━━━━━ Data shown
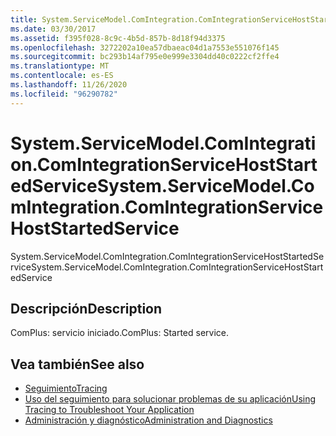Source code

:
 ```yaml
---
title: System.ServiceModel.ComIntegration.ComIntegrationServiceHostStartedService
ms.date: 03/30/2017
ms.assetid: f395f028-8c9c-4b5d-857b-8d18f94d3375
ms.openlocfilehash: 3272202a10ea57dbaeac04d1a7553e551076f145
ms.sourcegitcommit: bc293b14af795e0e999e3304dd40c0222cf2ffe4
ms.translationtype: MT
ms.contentlocale: es-ES
ms.lasthandoff: 11/26/2020
ms.locfileid: "96290782"
---
```

# <a name="systemservicemodelcomintegrationcomintegrationservicehoststartedservice"></a><span data-ttu-id="b7e67-102">System.ServiceModel.ComIntegration.ComIntegrationServiceHostStartedService</span><span class="sxs-lookup"><span data-stu-id="b7e67-102">System.ServiceModel.ComIntegration.ComIntegrationServiceHostStartedService</span></span>

<span data-ttu-id="b7e67-103">System.ServiceModel.ComIntegration.ComIntegrationServiceHostStartedService</span><span class="sxs-lookup"><span data-stu-id="b7e67-103">System.ServiceModel.ComIntegration.ComIntegrationServiceHostStartedService</span></span>  
  
## <a name="description"></a><span data-ttu-id="b7e67-104">Descripción</span><span class="sxs-lookup"><span data-stu-id="b7e67-104">Description</span></span>  

 <span data-ttu-id="b7e67-105">ComPlus: servicio iniciado.</span><span class="sxs-lookup"><span data-stu-id="b7e67-105">ComPlus: Started service.</span></span>  
  
## <a name="see-also"></a><span data-ttu-id="b7e67-106">Vea también</span><span class="sxs-lookup"><span data-stu-id="b7e67-106">See also</span></span>

- [<span data-ttu-id="b7e67-107">Seguimiento</span><span class="sxs-lookup"><span data-stu-id="b7e67-107">Tracing</span></span>](index.md)
- [<span data-ttu-id="b7e67-108">Uso del seguimiento para solucionar problemas de su aplicación</span><span class="sxs-lookup"><span data-stu-id="b7e67-108">Using Tracing to Troubleshoot Your Application</span></span>](using-tracing-to-troubleshoot-your-application.md)
- [<span data-ttu-id="b7e67-109">Administración y diagnóstico</span><span class="sxs-lookup"><span data-stu-id="b7e67-109">Administration and Diagnostics</span></span>](../index.md)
━━━━━━━━━━
What the task requires
Show the lines above that include "System".

Solution
title: System.ServiceModel.ComIntegration.ComIntegrationServiceHostStartedService
# <a name="systemservicemodelcomintegrationcomintegrationservicehoststartedservice"></a><span data-ttu-id="b7e67-102">System.ServiceModel.ComIntegration.ComIntegrationServiceHostStartedService</span><span class="sxs-lookup"><span data-stu-id="b7e67-102">System.ServiceModel.ComIntegration.ComIntegrationServiceHostStartedService</span></span>
<span data-ttu-id="b7e67-103">System.ServiceModel.ComIntegration.ComIntegrationServiceHostStartedService</span><span class="sxs-lookup"><span data-stu-id="b7e67-103">System.ServiceModel.ComIntegration.ComIntegrationServiceHostStartedService</span></span>  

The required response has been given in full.